*** DATA EXCERPTS ***
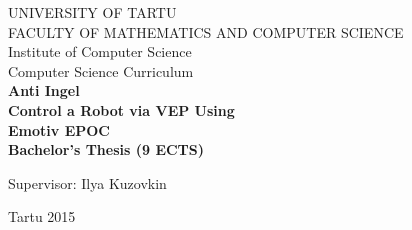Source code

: 
\begin{center}
\thispagestyle{empty}
\large{UNIVERSITY OF TARTU}\\
\large{FACULTY OF MATHEMATICS AND COMPUTER SCIENCE}\\
\large{Institute of Computer Science}\\
\large{Computer Science Curriculum}\\
\vspace{160pt}
\Large{\bf Anti Ingel}\\
\vspace{6pt}
\LARGE{\textbf{Control a Robot via VEP Using \\Emotiv EPOC}}\\
\vspace{12pt}
\large{\bf Bachelor's Thesis (9 ECTS)}
\vspace{63pt}
\end{center}
\hfill \Large{Supervisor: Ilya Kuzovkin}
\vfill
\begin{center}
\large{Tartu 2015}
\end{center}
*** End of DATA EXCERPTS ***
Write out every line of the entries above exactly, and omit their pictures.

YOUR SOLUTION:
Source code

: 
\begin{center}
\thispagestyle{empty}
\large{UNIVERSITY OF TARTU}\\
\large{FACULTY OF MATHEMATICS AND COMPUTER SCIENCE}\\
\large{Institute of Computer Science}\\
\large{Computer Science Curriculum}\\
\vspace{160pt}
\Large{\bf Anti Ingel}\\
\vspace{6pt}
\LARGE{\textbf{Control a Robot via VEP Using \\Emotiv EPOC}}\\
\vspace{12pt}
\large{\bf Bachelor's Thesis (9 ECTS)}
\vspace{63pt}
\end{center}
\hfill \Large{Supervisor: Ilya Kuzovkin}
\vfill
\begin{center}
\large{Tartu 2015}
\end{center}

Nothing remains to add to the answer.